Source texts of formatted documents
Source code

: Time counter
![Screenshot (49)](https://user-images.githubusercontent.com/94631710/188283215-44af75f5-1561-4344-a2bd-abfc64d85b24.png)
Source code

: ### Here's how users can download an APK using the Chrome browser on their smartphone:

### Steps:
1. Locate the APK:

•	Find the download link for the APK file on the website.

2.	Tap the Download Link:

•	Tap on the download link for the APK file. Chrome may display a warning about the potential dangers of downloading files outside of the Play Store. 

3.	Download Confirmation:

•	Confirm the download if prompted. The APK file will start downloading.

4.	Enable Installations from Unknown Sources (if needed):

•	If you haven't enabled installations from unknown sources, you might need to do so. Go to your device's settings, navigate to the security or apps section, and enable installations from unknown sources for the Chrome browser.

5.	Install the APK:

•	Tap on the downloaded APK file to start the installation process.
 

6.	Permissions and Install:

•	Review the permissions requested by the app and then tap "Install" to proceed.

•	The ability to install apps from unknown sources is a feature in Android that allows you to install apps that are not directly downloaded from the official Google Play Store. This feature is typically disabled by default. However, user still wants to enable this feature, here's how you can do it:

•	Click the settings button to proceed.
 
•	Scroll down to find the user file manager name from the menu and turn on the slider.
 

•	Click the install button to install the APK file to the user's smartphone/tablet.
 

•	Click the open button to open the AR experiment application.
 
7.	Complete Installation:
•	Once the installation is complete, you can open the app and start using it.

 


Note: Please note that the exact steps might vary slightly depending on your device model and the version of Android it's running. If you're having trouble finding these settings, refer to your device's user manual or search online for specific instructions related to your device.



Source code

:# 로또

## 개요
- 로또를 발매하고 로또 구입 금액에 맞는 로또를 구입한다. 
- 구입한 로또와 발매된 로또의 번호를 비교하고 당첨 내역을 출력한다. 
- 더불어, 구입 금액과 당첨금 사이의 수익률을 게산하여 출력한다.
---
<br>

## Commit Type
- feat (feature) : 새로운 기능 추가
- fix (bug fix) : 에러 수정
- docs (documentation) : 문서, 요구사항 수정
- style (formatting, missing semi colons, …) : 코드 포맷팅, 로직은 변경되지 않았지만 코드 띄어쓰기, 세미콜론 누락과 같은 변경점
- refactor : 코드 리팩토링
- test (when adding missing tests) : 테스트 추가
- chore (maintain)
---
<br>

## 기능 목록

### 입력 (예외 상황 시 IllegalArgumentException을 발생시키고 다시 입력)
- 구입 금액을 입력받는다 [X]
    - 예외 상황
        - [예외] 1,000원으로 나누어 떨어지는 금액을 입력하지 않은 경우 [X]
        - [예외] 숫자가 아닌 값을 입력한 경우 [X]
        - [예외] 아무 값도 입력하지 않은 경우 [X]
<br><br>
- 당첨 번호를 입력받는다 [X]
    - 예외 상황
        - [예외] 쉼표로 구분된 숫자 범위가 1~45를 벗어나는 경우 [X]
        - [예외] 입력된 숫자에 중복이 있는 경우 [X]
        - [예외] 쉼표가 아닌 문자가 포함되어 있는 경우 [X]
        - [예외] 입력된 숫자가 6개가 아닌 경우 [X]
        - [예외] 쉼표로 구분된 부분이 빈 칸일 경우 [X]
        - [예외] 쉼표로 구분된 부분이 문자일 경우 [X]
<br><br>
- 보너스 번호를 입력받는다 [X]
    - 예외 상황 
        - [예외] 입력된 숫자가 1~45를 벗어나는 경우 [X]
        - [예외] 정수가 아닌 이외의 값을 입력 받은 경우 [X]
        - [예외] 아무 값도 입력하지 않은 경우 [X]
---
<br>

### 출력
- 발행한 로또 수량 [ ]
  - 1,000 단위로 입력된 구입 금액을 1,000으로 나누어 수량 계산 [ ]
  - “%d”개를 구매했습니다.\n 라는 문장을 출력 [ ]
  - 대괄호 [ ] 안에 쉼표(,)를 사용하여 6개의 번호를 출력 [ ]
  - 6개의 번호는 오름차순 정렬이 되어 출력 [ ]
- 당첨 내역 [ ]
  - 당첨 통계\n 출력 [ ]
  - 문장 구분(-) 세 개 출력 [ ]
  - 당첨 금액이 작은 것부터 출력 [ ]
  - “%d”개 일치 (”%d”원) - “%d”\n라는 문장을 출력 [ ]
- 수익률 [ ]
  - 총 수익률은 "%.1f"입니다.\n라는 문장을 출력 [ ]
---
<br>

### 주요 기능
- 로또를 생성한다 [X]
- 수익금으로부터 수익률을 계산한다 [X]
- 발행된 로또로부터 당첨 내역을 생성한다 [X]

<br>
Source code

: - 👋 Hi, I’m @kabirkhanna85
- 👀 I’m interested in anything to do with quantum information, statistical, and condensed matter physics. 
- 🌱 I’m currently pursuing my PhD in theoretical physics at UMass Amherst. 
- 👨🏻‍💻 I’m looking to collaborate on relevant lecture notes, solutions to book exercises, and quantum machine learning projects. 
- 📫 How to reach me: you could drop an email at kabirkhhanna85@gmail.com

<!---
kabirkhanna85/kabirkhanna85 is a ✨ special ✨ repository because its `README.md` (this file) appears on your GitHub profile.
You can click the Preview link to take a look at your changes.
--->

- _TASK_: Your task is to repeat the records exactly. Begin at their first line and stop after the line containing "1. Locate the".

- _RESPONSE TO THIS EXERCISE_:
Source code

: Time counter
![Screenshot (49)](https://user-images.githubusercontent.com/94631710/188283215-44af75f5-1561-4344-a2bd-abfc64d85b24.png)
Source code

: ### Here's how users can download an APK using the Chrome browser on their smartphone:

### Steps:
1. Locate the APK:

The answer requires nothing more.